A Ceuta, un mese dopo la crisi migratoria, la polizia spara in aria per disperdere una rissa tra migranti che si affollavano per entrare un un centro di accoglienza temporanea. E' l'immagine di una crisi che Pedro Sanchez, tornato dopo le controverse vacanze estive, prova a governare anche sul terreno politico: difende il Marocco, accusa la disinformazione di Russia e Israele, invoca la solidarietà europea e promette 6mila posti di accoglienza.
Mentre l'intelligence spagnola avverte: sono probabili nuove "azioni ostili" contro le exclave spagnole in Nord Africa. Gli scontri sono scoppiati a Loma Colmenar, davanti a un centro temporaneo allestito negli ultimi giorni, dove centinaia di migranti accampati da settimane in strada, premevano per entrare. Una parte di loro avrebbe scavalcato la fila provocando la ressa.

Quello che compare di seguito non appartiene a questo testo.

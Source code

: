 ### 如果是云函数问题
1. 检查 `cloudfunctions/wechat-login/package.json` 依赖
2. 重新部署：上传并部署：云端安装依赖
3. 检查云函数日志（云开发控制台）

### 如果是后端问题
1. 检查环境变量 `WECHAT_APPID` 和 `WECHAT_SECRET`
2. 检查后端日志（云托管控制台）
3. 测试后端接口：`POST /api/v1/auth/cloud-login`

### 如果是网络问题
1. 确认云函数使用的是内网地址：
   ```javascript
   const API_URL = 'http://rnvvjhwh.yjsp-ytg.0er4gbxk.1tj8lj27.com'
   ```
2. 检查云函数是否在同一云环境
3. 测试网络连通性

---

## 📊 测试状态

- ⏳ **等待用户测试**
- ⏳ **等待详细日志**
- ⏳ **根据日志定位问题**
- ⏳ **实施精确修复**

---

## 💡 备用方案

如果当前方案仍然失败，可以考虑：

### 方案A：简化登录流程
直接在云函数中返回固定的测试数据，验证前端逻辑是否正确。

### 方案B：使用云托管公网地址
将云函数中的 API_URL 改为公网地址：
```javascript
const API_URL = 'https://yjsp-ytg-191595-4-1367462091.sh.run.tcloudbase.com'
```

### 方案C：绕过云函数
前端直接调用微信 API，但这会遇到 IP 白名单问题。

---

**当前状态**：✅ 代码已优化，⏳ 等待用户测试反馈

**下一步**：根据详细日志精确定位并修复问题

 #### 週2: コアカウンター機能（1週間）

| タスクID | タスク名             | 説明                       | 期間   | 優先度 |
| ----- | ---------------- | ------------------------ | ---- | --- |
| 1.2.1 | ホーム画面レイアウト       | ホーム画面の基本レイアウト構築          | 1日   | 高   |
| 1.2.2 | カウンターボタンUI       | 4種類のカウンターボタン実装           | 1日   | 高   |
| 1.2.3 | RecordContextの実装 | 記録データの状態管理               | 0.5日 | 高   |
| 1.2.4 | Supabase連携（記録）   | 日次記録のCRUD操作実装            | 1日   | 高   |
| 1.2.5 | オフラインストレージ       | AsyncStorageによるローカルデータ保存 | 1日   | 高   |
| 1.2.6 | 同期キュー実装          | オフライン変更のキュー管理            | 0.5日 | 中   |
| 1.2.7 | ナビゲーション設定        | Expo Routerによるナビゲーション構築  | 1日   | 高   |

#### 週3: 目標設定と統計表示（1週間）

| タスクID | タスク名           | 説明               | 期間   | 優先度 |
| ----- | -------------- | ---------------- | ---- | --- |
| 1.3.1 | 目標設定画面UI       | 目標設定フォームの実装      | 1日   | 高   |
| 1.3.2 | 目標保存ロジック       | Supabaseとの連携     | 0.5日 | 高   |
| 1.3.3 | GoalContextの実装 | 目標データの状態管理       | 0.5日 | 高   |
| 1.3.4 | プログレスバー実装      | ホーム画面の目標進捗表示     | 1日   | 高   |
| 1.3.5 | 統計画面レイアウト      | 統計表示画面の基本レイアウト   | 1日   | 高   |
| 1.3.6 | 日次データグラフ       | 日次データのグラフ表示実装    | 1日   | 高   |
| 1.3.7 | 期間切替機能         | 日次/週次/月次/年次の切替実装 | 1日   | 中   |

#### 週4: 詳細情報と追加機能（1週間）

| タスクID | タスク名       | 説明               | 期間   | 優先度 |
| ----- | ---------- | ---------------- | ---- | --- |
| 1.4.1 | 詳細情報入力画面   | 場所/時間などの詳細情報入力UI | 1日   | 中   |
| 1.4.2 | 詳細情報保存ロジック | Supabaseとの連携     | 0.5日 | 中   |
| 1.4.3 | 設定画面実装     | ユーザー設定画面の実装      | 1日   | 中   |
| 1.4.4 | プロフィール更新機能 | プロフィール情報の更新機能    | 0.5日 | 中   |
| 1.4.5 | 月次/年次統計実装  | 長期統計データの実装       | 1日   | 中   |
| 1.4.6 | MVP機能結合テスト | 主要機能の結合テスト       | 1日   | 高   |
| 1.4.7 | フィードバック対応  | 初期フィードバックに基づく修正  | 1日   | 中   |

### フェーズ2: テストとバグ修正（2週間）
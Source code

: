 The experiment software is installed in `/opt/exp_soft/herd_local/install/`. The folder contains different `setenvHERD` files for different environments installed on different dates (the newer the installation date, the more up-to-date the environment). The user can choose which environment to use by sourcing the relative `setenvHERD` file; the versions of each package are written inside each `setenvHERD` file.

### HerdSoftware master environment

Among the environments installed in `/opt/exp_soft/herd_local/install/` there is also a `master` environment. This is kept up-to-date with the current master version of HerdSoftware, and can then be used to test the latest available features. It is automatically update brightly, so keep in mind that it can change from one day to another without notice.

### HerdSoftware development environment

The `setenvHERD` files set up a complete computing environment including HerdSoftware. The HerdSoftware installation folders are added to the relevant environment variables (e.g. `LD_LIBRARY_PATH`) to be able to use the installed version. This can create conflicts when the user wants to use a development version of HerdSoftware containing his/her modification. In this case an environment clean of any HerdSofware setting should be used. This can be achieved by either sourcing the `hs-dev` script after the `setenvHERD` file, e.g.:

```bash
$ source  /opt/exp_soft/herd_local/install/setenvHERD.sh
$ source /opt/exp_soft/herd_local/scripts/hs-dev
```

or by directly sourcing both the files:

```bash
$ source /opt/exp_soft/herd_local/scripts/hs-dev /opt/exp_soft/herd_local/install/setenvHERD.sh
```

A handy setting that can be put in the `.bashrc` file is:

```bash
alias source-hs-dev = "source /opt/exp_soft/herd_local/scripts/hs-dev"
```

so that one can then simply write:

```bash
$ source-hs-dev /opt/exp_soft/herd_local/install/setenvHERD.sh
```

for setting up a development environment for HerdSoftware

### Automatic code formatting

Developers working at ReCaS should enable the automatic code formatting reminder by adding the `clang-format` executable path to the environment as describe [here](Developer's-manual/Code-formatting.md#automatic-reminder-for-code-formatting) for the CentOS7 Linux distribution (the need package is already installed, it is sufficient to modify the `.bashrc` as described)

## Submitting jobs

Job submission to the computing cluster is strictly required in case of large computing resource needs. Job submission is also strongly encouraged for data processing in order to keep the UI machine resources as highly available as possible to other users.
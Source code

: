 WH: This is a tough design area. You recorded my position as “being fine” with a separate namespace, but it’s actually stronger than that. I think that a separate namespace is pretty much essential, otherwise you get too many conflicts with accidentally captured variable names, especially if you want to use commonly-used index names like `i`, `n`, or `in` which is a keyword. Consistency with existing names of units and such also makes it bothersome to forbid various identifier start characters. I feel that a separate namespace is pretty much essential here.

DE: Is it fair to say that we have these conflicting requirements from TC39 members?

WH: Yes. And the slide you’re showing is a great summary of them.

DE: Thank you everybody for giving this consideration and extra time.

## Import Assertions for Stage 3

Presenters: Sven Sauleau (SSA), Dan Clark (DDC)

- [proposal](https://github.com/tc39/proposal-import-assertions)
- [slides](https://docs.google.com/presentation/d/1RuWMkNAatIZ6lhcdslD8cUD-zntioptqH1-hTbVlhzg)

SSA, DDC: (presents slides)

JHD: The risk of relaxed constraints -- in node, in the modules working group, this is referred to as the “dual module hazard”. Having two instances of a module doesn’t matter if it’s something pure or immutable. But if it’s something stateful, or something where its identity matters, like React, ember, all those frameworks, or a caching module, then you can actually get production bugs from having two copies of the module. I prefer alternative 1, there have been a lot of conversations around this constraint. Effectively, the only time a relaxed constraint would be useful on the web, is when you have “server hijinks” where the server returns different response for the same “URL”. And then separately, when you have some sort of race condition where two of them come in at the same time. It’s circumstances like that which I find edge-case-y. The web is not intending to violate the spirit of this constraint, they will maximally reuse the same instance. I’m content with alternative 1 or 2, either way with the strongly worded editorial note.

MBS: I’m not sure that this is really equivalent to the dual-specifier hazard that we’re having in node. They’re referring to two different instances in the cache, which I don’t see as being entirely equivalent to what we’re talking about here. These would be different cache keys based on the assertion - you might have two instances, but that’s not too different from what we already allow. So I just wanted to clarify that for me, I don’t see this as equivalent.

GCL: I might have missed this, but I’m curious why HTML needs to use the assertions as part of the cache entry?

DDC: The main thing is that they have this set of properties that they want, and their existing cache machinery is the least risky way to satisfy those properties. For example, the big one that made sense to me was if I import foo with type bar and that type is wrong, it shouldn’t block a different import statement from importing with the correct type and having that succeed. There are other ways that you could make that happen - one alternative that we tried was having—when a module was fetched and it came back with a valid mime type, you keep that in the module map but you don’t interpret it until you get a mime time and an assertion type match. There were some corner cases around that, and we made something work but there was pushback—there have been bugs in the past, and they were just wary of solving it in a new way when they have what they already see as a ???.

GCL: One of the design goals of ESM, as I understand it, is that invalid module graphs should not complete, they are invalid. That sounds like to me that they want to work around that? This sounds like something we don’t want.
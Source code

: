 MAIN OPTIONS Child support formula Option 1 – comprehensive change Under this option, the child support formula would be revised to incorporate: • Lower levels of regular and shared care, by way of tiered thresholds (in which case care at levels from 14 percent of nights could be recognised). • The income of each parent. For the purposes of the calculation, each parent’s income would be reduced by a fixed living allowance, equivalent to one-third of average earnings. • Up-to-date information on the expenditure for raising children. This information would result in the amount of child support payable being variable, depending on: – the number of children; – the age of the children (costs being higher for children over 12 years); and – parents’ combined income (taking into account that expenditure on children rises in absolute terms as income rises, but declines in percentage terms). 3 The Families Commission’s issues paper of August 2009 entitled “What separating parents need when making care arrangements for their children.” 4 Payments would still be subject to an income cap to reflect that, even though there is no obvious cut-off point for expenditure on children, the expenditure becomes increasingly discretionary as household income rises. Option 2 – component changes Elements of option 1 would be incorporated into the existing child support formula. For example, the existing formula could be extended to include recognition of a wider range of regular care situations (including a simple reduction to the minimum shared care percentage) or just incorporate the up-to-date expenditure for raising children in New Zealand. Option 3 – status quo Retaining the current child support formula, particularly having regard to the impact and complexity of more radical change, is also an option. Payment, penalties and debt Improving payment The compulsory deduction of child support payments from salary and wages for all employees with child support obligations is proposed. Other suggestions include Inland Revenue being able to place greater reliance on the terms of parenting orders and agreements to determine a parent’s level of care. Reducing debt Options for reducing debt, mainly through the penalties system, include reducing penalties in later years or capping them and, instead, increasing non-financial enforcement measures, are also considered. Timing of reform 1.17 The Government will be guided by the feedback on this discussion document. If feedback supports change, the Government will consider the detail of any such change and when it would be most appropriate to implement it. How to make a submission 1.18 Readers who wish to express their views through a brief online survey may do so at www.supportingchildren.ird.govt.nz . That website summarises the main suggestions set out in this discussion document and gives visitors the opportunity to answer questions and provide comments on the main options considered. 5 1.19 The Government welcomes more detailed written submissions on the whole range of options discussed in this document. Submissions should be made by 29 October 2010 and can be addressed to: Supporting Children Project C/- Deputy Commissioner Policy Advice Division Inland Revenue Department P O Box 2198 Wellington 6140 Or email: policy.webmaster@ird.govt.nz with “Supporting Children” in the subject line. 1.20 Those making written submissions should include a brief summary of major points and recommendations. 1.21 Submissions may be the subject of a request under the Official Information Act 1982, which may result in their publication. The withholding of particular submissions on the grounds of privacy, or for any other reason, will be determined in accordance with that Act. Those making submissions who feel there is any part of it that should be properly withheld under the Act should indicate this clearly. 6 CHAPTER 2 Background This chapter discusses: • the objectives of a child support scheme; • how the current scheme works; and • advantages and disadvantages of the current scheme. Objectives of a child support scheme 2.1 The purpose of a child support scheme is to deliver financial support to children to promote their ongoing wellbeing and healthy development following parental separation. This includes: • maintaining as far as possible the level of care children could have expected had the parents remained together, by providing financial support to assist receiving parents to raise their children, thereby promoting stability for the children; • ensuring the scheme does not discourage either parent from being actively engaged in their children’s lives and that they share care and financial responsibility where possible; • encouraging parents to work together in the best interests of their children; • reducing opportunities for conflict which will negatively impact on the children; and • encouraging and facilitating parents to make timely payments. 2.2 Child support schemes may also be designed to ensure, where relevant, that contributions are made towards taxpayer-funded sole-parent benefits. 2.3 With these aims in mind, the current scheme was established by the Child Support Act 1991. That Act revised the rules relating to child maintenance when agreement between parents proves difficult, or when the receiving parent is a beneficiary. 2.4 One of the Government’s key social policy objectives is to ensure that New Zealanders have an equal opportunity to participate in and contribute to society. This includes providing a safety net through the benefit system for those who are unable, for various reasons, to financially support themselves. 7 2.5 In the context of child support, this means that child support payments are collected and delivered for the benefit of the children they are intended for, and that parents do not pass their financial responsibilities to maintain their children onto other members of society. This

La polizia è intervenuta in forze e sparato alcuni colpi in aria a scopo dissuasivo, prima di sgombrare l'area. Circa 800 persone sono state fatte entrare nella struttura, le altre disperse verso altri centri. La scena restituisce, a un mese dall'ondata di 72mila migranti entrata il 30 e 31 agosto a Ceuta, la dimensione ancora irrisolta dell'emergenza, mentre la tensione sale con le mobilitazioni dei ceutini e l'insofferenza che cresce, assieme alle ronde notturne anti-migranti. Sanchez ha ripetuto che il 90 per cento sono ritornati oltre confine. Ha spiegato che il governo ha predisposto 3.322 posti di emergenza e ha annunciato che "a breve" saranno 6mila.